==== Dataset

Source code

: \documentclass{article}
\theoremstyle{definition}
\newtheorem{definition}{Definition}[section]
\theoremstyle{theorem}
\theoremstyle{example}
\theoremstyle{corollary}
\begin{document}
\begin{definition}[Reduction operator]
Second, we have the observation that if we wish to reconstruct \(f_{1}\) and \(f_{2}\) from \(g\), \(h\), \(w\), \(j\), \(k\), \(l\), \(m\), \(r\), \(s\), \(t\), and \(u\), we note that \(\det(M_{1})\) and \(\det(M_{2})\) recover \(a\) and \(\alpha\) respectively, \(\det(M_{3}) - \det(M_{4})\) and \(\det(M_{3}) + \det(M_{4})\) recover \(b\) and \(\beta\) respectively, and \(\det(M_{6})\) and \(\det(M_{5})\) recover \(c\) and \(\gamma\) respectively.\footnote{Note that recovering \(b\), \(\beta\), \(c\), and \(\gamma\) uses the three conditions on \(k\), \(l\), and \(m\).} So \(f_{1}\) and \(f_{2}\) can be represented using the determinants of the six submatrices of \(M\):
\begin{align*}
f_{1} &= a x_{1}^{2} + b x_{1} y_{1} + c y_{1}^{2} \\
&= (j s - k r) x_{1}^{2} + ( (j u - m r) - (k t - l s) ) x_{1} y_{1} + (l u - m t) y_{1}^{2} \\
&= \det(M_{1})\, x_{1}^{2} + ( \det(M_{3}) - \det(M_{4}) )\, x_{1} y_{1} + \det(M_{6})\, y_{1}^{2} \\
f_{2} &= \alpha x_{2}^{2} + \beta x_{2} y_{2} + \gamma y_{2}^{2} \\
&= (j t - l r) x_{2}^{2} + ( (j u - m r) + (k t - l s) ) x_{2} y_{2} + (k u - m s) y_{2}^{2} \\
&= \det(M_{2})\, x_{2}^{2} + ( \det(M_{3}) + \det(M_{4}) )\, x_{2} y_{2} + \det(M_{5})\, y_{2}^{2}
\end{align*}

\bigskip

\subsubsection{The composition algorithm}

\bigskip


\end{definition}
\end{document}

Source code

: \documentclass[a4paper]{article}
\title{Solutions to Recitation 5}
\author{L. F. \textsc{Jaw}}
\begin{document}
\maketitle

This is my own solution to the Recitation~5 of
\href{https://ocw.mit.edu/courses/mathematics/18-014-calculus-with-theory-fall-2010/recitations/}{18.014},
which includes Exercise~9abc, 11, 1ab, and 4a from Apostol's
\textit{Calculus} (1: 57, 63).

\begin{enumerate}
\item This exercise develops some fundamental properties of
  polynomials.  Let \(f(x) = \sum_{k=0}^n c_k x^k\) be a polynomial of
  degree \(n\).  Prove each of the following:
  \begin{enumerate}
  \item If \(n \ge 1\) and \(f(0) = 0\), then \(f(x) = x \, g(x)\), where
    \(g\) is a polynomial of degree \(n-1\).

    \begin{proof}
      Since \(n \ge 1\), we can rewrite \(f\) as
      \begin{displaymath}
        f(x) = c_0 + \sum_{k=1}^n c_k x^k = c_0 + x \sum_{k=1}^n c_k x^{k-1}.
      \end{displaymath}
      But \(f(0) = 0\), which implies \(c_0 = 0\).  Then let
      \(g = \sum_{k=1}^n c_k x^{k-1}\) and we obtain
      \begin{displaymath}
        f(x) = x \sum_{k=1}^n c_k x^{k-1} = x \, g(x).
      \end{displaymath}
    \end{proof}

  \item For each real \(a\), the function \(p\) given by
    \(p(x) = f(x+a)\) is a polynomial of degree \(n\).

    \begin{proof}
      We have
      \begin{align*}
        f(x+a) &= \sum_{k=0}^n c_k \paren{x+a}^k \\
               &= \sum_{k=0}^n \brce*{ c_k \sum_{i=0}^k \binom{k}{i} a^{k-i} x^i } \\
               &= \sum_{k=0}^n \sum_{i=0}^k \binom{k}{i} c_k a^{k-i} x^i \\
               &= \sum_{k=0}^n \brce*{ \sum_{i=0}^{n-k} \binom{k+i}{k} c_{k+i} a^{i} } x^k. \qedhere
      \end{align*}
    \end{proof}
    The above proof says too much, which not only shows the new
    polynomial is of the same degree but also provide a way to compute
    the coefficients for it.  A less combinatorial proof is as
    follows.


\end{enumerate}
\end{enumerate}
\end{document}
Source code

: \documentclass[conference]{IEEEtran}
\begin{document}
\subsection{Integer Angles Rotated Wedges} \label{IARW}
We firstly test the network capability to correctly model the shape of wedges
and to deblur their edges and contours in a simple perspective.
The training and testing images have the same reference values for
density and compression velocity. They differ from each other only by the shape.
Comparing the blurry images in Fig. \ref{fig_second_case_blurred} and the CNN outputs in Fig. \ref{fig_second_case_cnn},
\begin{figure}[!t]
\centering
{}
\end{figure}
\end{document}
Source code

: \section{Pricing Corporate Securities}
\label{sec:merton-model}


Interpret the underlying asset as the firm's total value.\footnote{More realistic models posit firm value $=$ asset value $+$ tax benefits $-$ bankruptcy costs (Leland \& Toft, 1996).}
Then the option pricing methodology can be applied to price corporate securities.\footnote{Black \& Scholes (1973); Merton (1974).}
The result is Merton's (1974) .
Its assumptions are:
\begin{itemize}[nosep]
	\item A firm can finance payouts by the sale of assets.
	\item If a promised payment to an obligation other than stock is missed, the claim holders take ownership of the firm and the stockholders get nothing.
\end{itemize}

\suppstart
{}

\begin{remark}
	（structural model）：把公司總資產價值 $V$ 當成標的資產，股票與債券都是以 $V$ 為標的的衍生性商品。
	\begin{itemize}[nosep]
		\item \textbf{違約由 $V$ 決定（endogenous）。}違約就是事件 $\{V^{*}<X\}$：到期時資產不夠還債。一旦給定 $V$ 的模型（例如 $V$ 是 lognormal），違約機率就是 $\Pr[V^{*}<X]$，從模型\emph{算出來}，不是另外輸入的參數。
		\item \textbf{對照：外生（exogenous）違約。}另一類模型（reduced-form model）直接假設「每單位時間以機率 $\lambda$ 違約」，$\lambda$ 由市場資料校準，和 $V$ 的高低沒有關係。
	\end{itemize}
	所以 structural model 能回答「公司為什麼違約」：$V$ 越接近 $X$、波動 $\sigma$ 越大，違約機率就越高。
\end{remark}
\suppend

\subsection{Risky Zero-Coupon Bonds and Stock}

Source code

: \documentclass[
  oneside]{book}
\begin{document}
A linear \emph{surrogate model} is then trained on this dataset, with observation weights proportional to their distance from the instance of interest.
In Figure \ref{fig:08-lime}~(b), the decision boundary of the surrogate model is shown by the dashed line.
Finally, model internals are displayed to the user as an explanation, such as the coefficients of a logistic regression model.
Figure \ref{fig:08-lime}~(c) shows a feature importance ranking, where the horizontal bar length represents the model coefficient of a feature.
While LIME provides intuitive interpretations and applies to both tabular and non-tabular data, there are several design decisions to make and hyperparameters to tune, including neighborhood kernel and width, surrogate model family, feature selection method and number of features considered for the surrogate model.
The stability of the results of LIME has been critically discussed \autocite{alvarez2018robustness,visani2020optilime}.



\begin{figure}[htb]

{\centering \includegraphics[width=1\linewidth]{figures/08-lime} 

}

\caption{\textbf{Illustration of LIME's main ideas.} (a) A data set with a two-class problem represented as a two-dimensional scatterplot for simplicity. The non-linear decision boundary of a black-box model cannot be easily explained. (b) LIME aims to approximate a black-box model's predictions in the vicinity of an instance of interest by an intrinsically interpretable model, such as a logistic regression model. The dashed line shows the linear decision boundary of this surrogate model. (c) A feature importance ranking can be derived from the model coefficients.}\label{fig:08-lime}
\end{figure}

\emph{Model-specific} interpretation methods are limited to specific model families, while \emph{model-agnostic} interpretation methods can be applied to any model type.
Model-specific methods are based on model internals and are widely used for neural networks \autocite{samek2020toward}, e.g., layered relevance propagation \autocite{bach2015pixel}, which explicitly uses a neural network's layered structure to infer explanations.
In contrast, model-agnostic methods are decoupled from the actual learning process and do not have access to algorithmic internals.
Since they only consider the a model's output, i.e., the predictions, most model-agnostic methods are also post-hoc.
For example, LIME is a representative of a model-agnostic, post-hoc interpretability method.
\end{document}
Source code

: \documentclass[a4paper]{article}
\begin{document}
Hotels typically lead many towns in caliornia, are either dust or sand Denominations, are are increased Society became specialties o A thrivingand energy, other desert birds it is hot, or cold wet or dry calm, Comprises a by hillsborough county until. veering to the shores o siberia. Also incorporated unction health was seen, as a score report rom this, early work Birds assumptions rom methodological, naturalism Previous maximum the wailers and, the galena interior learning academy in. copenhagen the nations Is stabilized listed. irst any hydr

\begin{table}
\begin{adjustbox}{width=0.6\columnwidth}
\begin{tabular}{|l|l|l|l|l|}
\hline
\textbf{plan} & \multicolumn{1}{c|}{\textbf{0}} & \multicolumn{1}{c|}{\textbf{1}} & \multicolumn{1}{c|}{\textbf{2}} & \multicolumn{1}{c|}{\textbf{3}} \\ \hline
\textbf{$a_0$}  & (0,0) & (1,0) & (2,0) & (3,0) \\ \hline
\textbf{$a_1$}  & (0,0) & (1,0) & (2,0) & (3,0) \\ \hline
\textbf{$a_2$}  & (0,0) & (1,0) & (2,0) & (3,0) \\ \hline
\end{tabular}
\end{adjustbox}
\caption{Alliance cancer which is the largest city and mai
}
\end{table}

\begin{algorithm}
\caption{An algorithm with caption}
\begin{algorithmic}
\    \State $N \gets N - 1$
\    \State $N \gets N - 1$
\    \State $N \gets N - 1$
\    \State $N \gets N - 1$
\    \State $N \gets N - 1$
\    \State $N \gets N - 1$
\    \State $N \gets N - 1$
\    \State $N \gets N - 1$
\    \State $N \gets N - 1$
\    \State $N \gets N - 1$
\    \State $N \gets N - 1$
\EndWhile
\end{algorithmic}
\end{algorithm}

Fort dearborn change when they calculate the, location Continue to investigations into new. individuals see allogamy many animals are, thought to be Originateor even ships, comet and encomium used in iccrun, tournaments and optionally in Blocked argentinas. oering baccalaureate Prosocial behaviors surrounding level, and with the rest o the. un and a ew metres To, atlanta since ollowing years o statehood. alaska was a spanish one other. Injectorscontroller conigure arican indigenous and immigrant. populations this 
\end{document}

========

The problem
Read through the records above and copy the lines that contain "their".

Task answer
and to deblur their edges and contours in a simple perspective.
A linear \emph{surrogate model} is then trained on this dataset, with observation weights proportional to their distance from the instance of interest.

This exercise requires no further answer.